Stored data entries

_ _ _ _ _ _ _

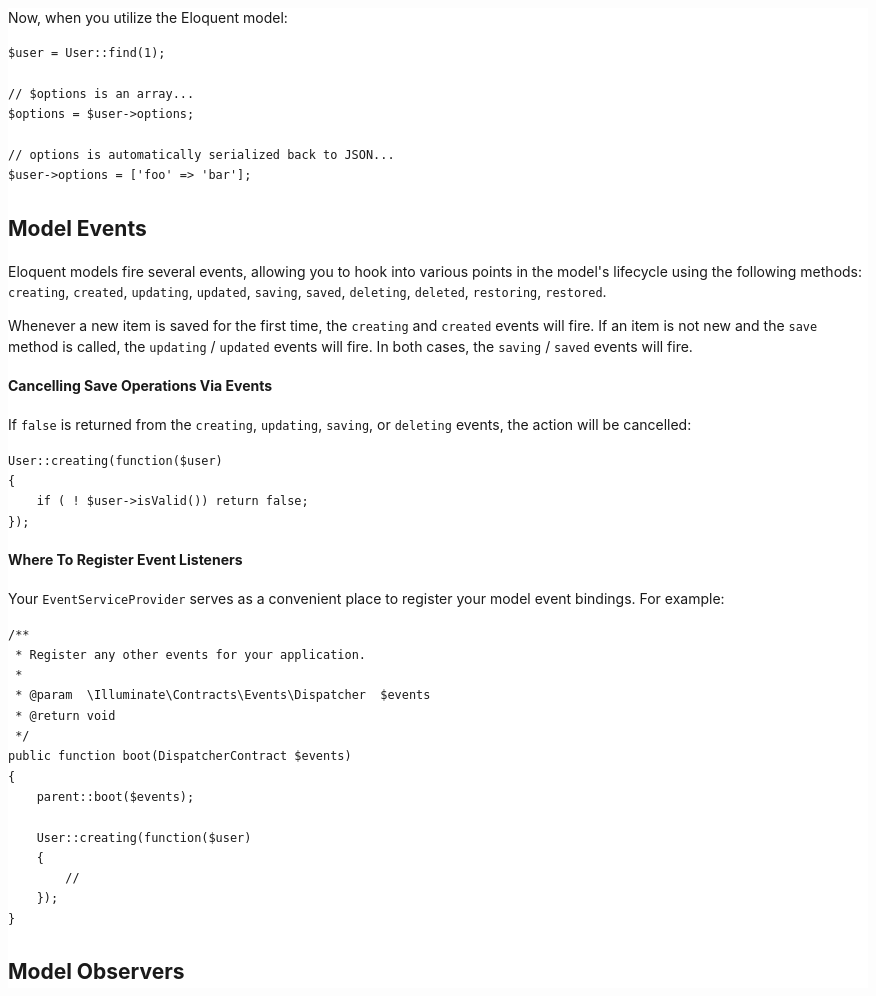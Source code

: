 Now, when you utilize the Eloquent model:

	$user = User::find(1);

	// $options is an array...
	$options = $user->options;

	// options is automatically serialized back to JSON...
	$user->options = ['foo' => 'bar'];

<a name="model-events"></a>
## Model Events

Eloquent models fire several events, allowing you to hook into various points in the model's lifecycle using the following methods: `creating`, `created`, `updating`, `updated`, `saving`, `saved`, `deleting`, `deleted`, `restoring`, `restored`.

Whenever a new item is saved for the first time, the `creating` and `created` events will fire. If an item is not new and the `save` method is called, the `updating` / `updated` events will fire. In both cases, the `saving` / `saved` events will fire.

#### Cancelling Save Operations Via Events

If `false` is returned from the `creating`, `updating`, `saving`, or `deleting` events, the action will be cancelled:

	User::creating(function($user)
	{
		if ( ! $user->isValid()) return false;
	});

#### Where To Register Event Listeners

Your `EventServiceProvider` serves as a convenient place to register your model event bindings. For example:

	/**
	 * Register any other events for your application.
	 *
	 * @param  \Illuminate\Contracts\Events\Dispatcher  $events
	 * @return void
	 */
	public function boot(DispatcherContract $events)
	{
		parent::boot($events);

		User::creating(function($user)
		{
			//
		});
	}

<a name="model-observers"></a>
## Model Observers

_ _ _ _ _ _ _

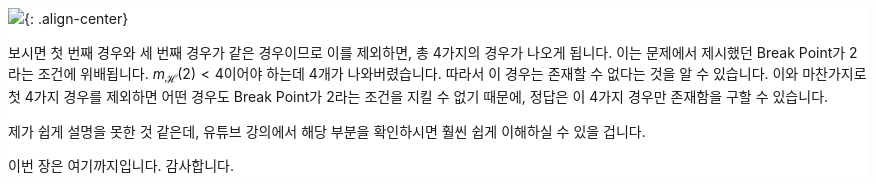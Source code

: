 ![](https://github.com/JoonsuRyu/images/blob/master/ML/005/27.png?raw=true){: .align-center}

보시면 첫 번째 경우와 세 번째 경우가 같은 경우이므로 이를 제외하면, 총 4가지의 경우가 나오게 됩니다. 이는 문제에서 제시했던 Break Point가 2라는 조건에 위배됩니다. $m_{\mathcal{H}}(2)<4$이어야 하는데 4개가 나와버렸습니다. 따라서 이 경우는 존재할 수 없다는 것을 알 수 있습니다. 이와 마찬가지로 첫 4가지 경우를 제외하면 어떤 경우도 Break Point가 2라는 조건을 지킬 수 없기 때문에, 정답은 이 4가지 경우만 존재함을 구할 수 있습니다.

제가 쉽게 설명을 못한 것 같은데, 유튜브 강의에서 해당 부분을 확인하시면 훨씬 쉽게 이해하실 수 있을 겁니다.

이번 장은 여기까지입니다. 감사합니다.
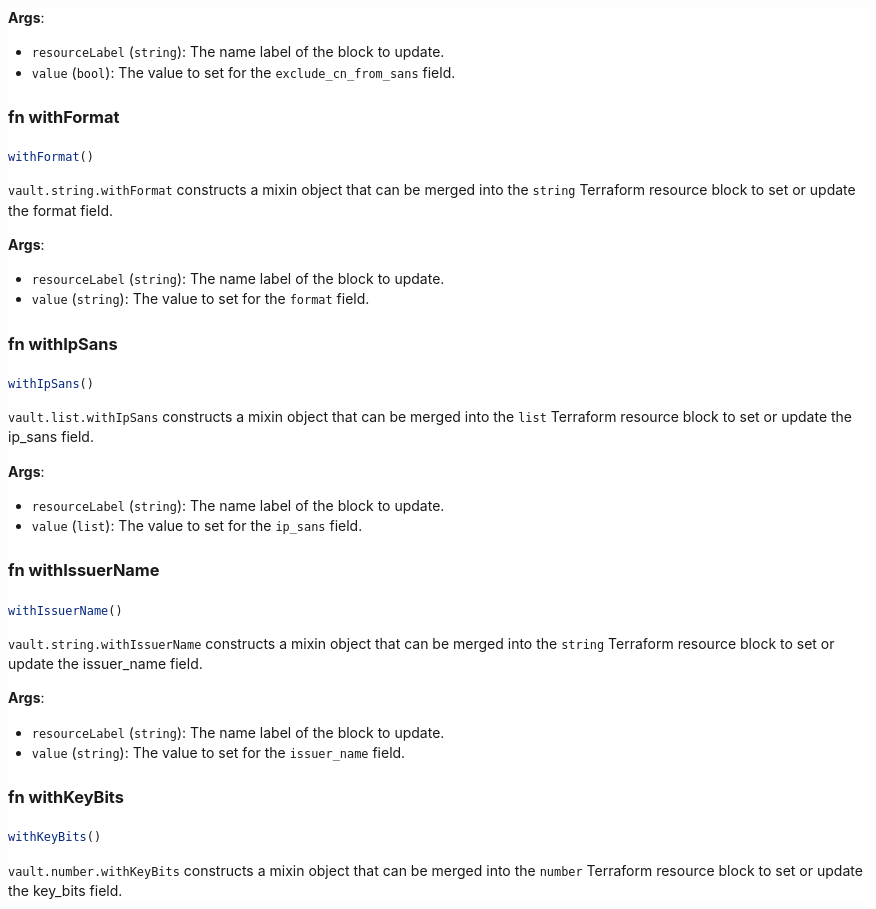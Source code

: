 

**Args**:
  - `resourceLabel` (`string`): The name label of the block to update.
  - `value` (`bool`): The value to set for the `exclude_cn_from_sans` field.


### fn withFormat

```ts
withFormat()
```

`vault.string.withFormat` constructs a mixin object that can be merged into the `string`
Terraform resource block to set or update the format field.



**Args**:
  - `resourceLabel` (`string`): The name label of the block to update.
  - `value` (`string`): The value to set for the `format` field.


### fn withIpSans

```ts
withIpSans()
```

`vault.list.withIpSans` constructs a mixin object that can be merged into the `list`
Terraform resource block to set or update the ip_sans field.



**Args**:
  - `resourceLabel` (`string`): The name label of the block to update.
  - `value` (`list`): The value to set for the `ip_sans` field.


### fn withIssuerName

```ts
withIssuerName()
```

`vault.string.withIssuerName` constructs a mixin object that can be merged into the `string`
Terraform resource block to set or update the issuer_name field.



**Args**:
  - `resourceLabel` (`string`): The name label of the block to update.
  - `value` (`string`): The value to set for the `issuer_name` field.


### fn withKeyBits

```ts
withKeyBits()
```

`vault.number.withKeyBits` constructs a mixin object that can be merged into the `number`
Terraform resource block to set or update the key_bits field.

_ _ _ _ _ _ _

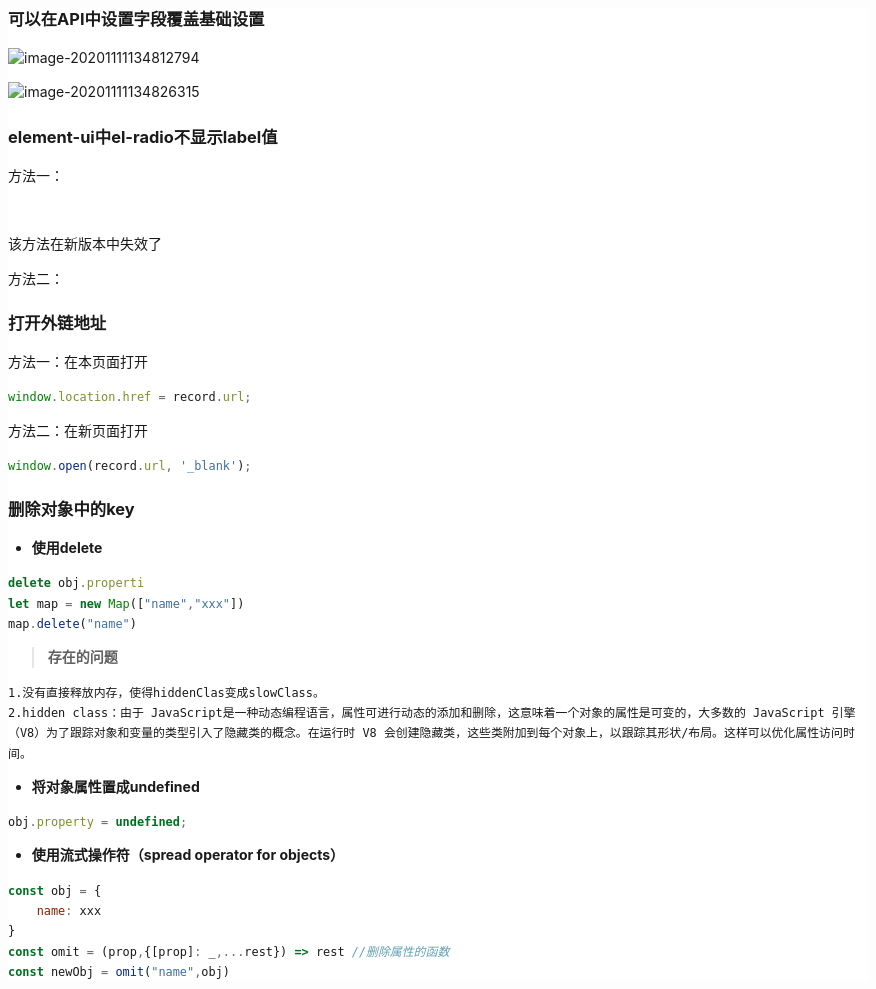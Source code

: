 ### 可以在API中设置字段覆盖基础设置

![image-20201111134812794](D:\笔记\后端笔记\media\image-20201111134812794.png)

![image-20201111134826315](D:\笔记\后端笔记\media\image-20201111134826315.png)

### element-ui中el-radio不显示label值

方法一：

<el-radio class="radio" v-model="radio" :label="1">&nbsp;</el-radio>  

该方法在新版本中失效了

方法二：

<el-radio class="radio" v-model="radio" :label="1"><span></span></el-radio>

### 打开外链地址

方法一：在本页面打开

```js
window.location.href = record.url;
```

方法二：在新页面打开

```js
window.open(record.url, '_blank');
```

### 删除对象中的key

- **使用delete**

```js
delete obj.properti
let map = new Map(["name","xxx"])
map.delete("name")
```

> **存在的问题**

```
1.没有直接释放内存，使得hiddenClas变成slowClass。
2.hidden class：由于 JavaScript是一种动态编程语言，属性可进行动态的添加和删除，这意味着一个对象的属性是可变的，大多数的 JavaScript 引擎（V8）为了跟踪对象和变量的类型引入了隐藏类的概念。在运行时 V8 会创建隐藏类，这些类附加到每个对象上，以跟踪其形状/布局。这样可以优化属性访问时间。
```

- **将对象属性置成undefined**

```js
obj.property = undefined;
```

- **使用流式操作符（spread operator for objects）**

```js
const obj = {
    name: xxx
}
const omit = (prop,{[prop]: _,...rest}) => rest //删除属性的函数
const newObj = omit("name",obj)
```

_ _ _ _ _ _ _

*The task:* Copy out all the lines of the records that include "vault".

*Your response:*
`vault.string.withFormat` constructs a mixin object that can be merged into the `string`
`vault.list.withIpSans` constructs a mixin object that can be merged into the `list`
`vault.string.withIssuerName` constructs a mixin object that can be merged into the `string`
`vault.number.withKeyBits` constructs a mixin object that can be merged into the `number`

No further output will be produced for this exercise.